Muro de la Memoria – wall with the names of victims of Mexican femicide

High risks of being murdered are not the only problem that Mexican women have. A study conducted by National Institute of Statistics and Geography found that 66.1% of women over the age of 15 has experienced some kind of violence. 34% of women experienced physical violence and 41.3% – sexual.

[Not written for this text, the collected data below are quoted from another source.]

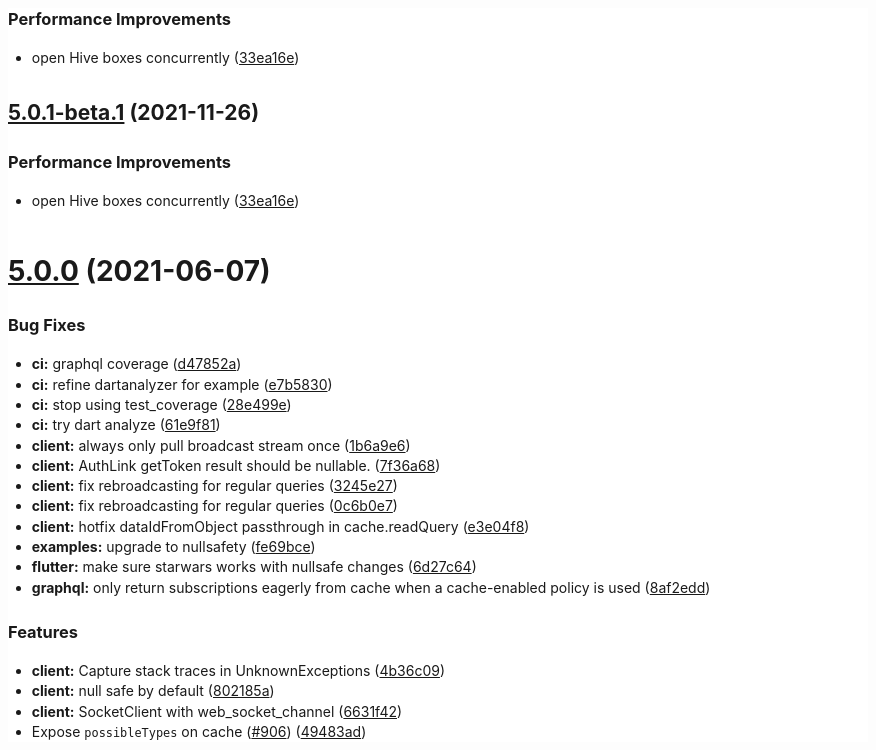 
### Performance Improvements

* open Hive boxes concurrently ([33ea16e](https://github.com/zino-app/graphql-flutter/commit/33ea16e700375eb5e874ae56591c03e1f11c4a4c))

## [5.0.1-beta.1](https://github.com/zino-app/graphql-flutter/compare/v5.0.0...v5.0.1-beta.1) (2021-11-26)


### Performance Improvements

* open Hive boxes concurrently ([33ea16e](https://github.com/zino-app/graphql-flutter/commit/33ea16e700375eb5e874ae56591c03e1f11c4a4c))

# [5.0.0](https://github.com/zino-app/graphql-flutter/compare/v4.0.1...v5.0.0) (2021-06-07)


### Bug Fixes

* **ci:** graphql coverage ([d47852a](https://github.com/zino-app/graphql-flutter/commit/d47852a2c4159570881017063c5fd13ed07e007b))
* **ci:** refine dartanalyzer for example ([e7b5830](https://github.com/zino-app/graphql-flutter/commit/e7b5830555187039ad3cf57f6e9e260e17073893))
* **ci:** stop using test_coverage ([28e499e](https://github.com/zino-app/graphql-flutter/commit/28e499e1bc650a193ab3178beaf47c0c6b8a7d90))
* **ci:** try dart analyze ([61e9f81](https://github.com/zino-app/graphql-flutter/commit/61e9f813c35354b169a2d8713a174419e9c14317))
* **client:** always only pull broadcast stream once ([1b6a9e6](https://github.com/zino-app/graphql-flutter/commit/1b6a9e66d460f29f929772547f9a502af4921b39))
* **client:** AuthLink getToken result should be nullable. ([7f36a68](https://github.com/zino-app/graphql-flutter/commit/7f36a688c09a80c58f77ad925b2d887a5b803376))
* **client:** fix rebroadcasting for regular queries ([3245e27](https://github.com/zino-app/graphql-flutter/commit/3245e27e0b356915d9c30543d1152ff39ba02501))
* **client:** fix rebroadcasting for regular queries ([0c6b0e7](https://github.com/zino-app/graphql-flutter/commit/0c6b0e7593598bb9d799e82235d927f1bb6b4ea5))
* **client:** hotfix dataIdFromObject passthrough in cache.readQuery ([e3e04f8](https://github.com/zino-app/graphql-flutter/commit/e3e04f8c25427f4850ac407b44a7eea7a6264bdf))
* **examples:** upgrade to nullsafety ([fe69bce](https://github.com/zino-app/graphql-flutter/commit/fe69bced878d8d0ccb1f9b60663f48f998589b7b))
* **flutter:** make sure starwars works with nullsafe changes ([6d27c64](https://github.com/zino-app/graphql-flutter/commit/6d27c64ce606900190226ff02c950c180e4dd2f9))
* **graphql:** only return subscriptions eagerly from cache when a cache-enabled policy is used ([8af2edd](https://github.com/zino-app/graphql-flutter/commit/8af2edd31cfaaa193388c5ac1f2fe5bb4676fed4))


### Features

* **client:** Capture stack traces in UnknownExceptions ([4b36c09](https://github.com/zino-app/graphql-flutter/commit/4b36c09d9b2fd0df16fbae540d679ea590a0aece))
* **client:** null safe by default ([802185a](https://github.com/zino-app/graphql-flutter/commit/802185a73fa2e75ae0f145e9bd7af217fad47813))
* **client:** SocketClient with web_socket_channel ([6631f42](https://github.com/zino-app/graphql-flutter/commit/6631f42bf1fcf0e66fb51c5aa770097b2ea51e07))
* Expose `possibleTypes` on cache ([#906](https://github.com/zino-app/graphql-flutter/issues/906)) ([49483ad](https://github.com/zino-app/graphql-flutter/commit/49483ad11fe3b443110e0f684dde7dd898d16692))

Another issue is human trafficking. It is the second most profitable business in Mexico and Mexico is the number one country in both Americas when it comes to number of cases of female human-trafficking and child pornography.

Protests in Mexico

Ingrid Escamilla with her soon-to-be murderer

Huge protests have been taking place in Mexico since the beginning of last year and it does not look like they are going to stop. They erupted because of stories of Ingrid Escamilla and Fátima Cecilia Aldrighett. Ingrid, only 25, was killed by her partner who then skinned and disembowelled her. The photos of her mutilated body caused outrage all over the country. As for Fátima, this seven-year-old girl was found dead, her body wrapped in a plastic foil. She was kidnapped by a woman whose husband wanted ‘a young girlfriend’. Hundreds of thousands of women have been striking in order to get justice for Ingrid, Fátima, and thousands of other victims who shared the same fate as the other two girls. They are motivated by their compassion for the women who have already suffered at the hands of men and by the fear for their lives they all feel.

Media and government response

The media and government try to turn the general public against the protests by portraying them as violent and dangerous. There was one instance when a protester threw a Molotov cocktail at the police, however, the protests are predominantly peaceful, the biggest violations of law being vandalism.

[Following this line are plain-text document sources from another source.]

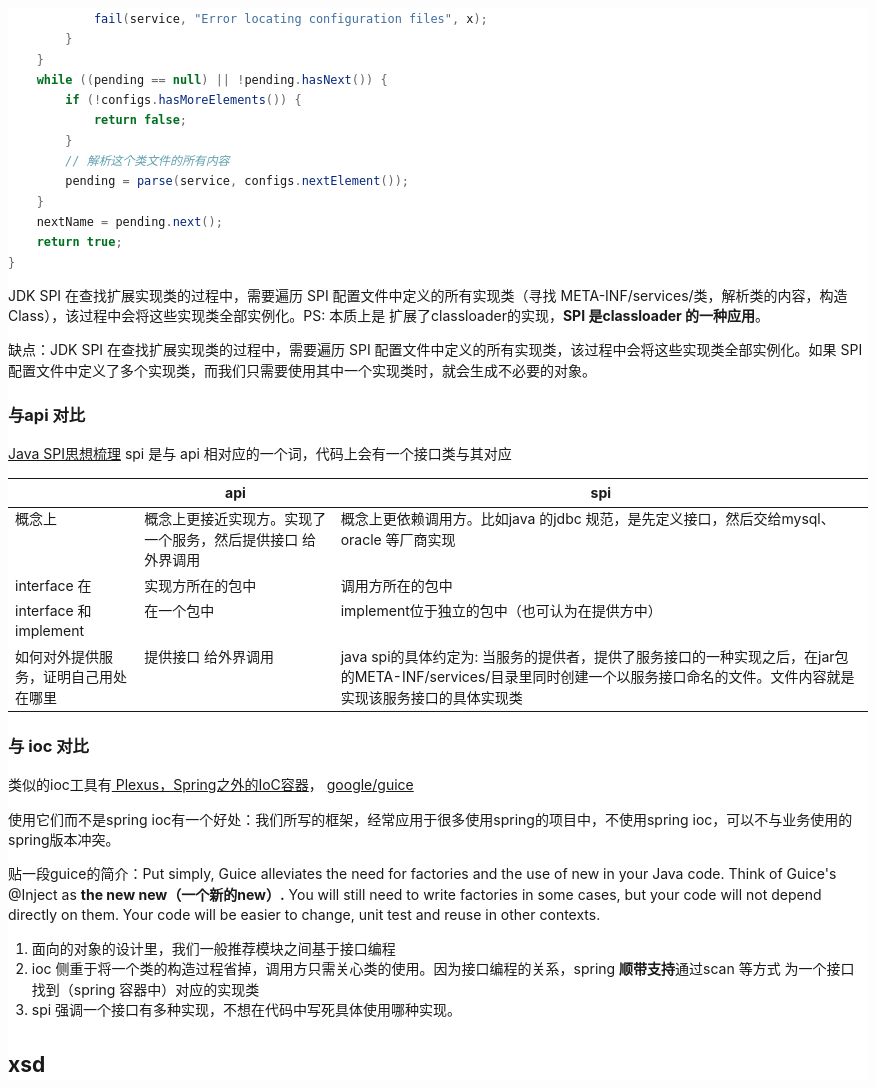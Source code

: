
 ```java
			fail(service, "Error locating configuration files", x);
		}
	}
	while ((pending == null) || !pending.hasNext()) {
		if (!configs.hasMoreElements()) {
			return false;
		}
		// 解析这个类文件的所有内容
		pending = parse(service, configs.nextElement());
	}
	nextName = pending.next();
	return true;
}
```

JDK SPI 在查找扩展实现类的过程中，需要遍历 SPI 配置文件中定义的所有实现类（寻找 META-INF/services/类，解析类的内容，构造 Class），该过程中会将这些实现类全部实例化。PS: 本质上是 扩展了classloader的实现，**SPI 是classloader 的一种应用**。

缺点：JDK SPI 在查找扩展实现类的过程中，需要遍历 SPI 配置文件中定义的所有实现类，该过程中会将这些实现类全部实例化。如果 SPI 配置文件中定义了多个实现类，而我们只需要使用其中一个实现类时，就会生成不必要的对象。

### 与api 对比

[Java SPI思想梳理](https://zhuanlan.zhihu.com/p/28909673)
spi 是与 api 相对应的一个词，代码上会有一个接口类与其对应

||api|spi|
|---|---|---|
|概念上|概念上更接近实现方。实现了一个服务，然后提供接口 给外界调用|概念上更依赖调用方。比如java 的jdbc 规范，是先定义接口，然后交给mysql、oracle 等厂商实现|
|interface 在|实现方所在的包中|调用方所在的包中|
|interface 和 implement|在一个包中| implement位于独立的包中（也可认为在提供方中）|
|如何对外提供服务，证明自己用处在哪里|提供接口 给外界调用|java spi的具体约定为: 当服务的提供者，提供了服务接口的一种实现之后，在jar包的META-INF/services/目录里同时创建一个以服务接口命名的文件。文件内容就是实现该服务接口的具体实现类|

### 与 ioc 对比

类似的ioc工具有[ Plexus，Spring之外的IoC容器](http://blog.csdn.net/huxin1/article/details/6020814)， [google/guice](https://github.com/google/guice)

使用它们而不是spring ioc有一个好处：我们所写的框架，经常应用于很多使用spring的项目中，不使用spring ioc，可以不与业务使用的spring版本冲突。

贴一段guice的简介：Put simply, Guice alleviates the need for factories and the use of new in your Java code. Think of Guice's @Inject as **the new new（一个新的new）.** You will still need to write factories in some cases, but your code will not depend directly on them. Your code will be easier to change, unit test and reuse in other contexts.


1. 面向的对象的设计里，我们一般推荐模块之间基于接口编程
2. ioc 侧重于将一个类的构造过程省掉，调用方只需关心类的使用。因为接口编程的关系，spring **顺带支持**通过scan 等方式 为一个接口 找到（spring 容器中）对应的实现类
3. spi 强调一个接口有多种实现，不想在代码中写死具体使用哪种实现。

## xsd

Nevertheless, there are constant attempts at discouraging the protesters and disrupting the protests. The police acts aggressively, repeatedly using tear gas against the demonstrator, as well as beating and arresting them. The police is known for their usage of violence and torture. Moreover, in 2020 alone, at least 4 arrested women were sexually assaulted by police officers and one was raped while handcuffed.

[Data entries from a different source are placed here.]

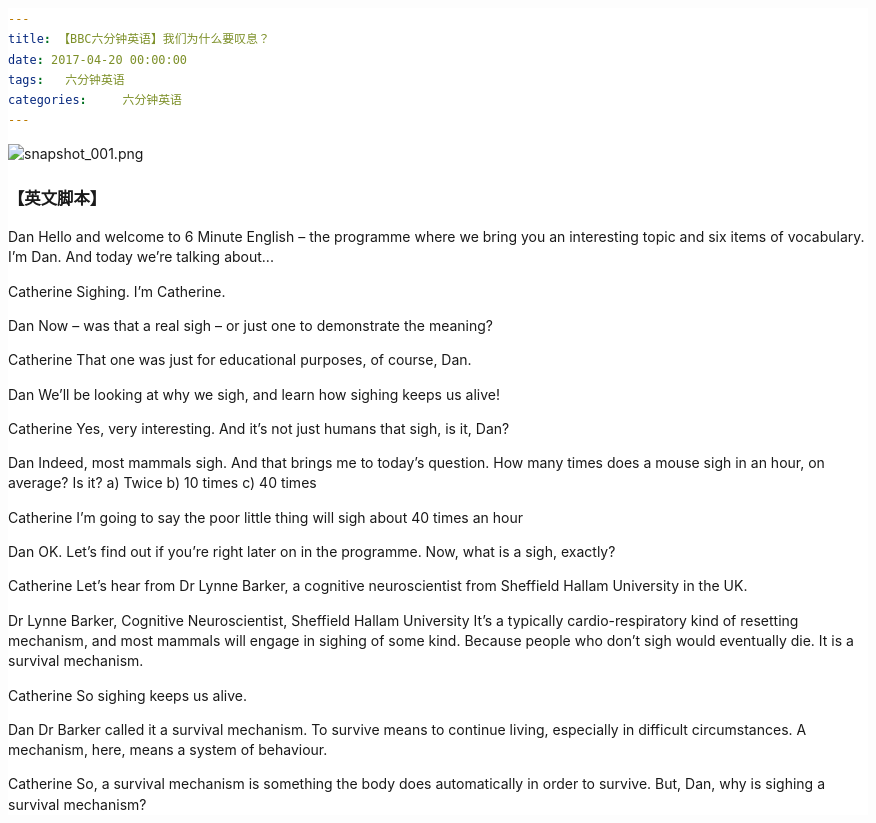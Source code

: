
```yaml
---
title: 【BBC六分钟英语】我们为什么要叹息？
date: 2017-04-20 00:00:00
tags: 	六分钟英语
categories: 	六分钟英语
---
```

![snapshot_001.png](wechat-2017-04-20/snapshot_001.png)

### 【英文脚本】
Dan
Hello and welcome to 6 Minute English – the programme where we bring you an interesting topic and six items of vocabulary. I’m Dan. And today we’re talking about...
 
Catherine
Sighing. I’m Catherine.
 
Dan
Now – was that a real sigh – or just one to demonstrate the meaning?
 
Catherine
That one was just for educational purposes, of course, Dan.
 
Dan
We’ll be looking at why we sigh, and learn how sighing keeps us alive!
 
Catherine
Yes, very interesting. And it’s not just humans that sigh, is it, Dan?
 
Dan
Indeed, most mammals sigh. And that brings me to today’s question. How many times does a mouse sigh in an hour, on average? Is it? a) Twice b) 10 times c) 40 times
 
Catherine
I’m going to say the poor little thing will sigh about 40 times an hour
 
Dan
OK. Let’s find out if you’re right later on in the programme. Now, what is a sigh, exactly?
 
Catherine
Let’s hear from Dr Lynne Barker, a cognitive neuroscientist from Sheffield Hallam University in the UK.
 
Dr Lynne Barker, Cognitive Neuroscientist, Sheffield Hallam University
It’s a typically cardio-respiratory kind of resetting mechanism, and most mammals will engage in sighing of some kind. Because people who don’t sigh would eventually die. It is a survival mechanism.
 
Catherine
So sighing keeps us alive.
 
Dan
Dr Barker called it a survival mechanism. To survive means to continue living, especially in difficult circumstances. A mechanism, here, means a system of behaviour.
 
Catherine
So, a survival mechanism is something the body does automatically in order to survive. But, Dan, why is sighing a survival mechanism?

The government claims they support women and try to create a safe environment for them, however, their actions prove otherwise. They constantly denote the protests and try to portray them as too aggressive.

Mexico’s president, Andrés Manuel López Obrador, supports the candidacy of Félix Salgado, a man who was accused of rape by two women, for governorship of Guerrero, claiming that the issue should be left to the voters. Moreover, when asked about rising number of emergency calls reporting abuse, he said: ‘Ninety percent of those calls that serve as your base are false, it’s proven’.

The fight of women in Mexico and worldwide will surely be a long and hard one, nevertheless, it does not mean that it will not be fruitful. With women’s protests happening on a global scale, their voices are sure to be heard. It is about time that the world to finally pay attention to the widespread issue of violence against women. And although the governments do not seem to be biggest supporters of women’s fight, they only have as much power as people allow them to have. Nevertheless, it is important to remember that changes do not happen on their own – they are brought and women are ready to bring them.